Directions:
Which lines of the records contain "hypertarget"? Collect every one of them.

- - - - -

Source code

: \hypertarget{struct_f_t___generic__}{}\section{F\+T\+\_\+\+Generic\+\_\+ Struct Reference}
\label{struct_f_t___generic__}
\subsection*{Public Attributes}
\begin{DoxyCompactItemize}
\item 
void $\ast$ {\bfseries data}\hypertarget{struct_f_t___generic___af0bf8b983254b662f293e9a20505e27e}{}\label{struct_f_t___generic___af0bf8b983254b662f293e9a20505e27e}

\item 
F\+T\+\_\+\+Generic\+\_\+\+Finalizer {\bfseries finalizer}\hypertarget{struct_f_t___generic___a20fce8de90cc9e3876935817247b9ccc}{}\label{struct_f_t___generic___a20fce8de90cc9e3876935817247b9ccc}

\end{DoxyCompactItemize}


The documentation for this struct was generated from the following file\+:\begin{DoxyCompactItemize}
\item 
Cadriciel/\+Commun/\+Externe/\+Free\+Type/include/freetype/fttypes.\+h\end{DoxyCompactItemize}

- - - - -

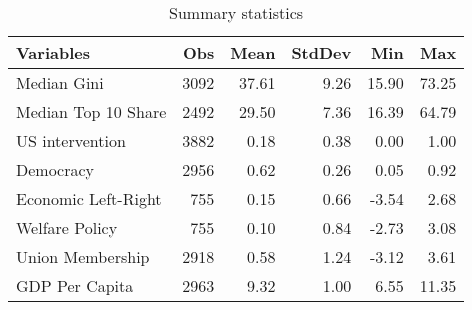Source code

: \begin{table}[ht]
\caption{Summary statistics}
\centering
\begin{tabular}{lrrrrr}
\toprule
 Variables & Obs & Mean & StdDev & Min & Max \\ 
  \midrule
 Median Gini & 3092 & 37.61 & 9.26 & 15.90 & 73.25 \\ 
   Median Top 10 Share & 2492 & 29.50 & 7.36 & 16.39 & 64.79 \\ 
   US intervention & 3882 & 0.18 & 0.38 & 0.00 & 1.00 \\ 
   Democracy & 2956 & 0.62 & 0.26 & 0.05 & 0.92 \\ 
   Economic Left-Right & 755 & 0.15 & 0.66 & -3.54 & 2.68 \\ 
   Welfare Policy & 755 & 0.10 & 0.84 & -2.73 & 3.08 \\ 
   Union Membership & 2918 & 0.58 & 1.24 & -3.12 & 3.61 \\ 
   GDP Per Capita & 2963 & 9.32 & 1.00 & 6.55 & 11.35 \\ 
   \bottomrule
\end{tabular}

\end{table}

- - - - -

Answer to this exercise:
: \hypertarget{struct_f_t___generic__}{}\section{F\+T\+\_\+\+Generic\+\_\+ Struct Reference}
void $\ast$ {\bfseries data}\hypertarget{struct_f_t___generic___af0bf8b983254b662f293e9a20505e27e}{}\label{struct_f_t___generic___af0bf8b983254b662f293e9a20505e27e}
F\+T\+\_\+\+Generic\+\_\+\+Finalizer {\bfseries finalizer}\hypertarget{struct_f_t___generic___a20fce8de90cc9e3876935817247b9ccc}{}\label{struct_f_t___generic___a20fce8de90cc9e3876935817247b9ccc}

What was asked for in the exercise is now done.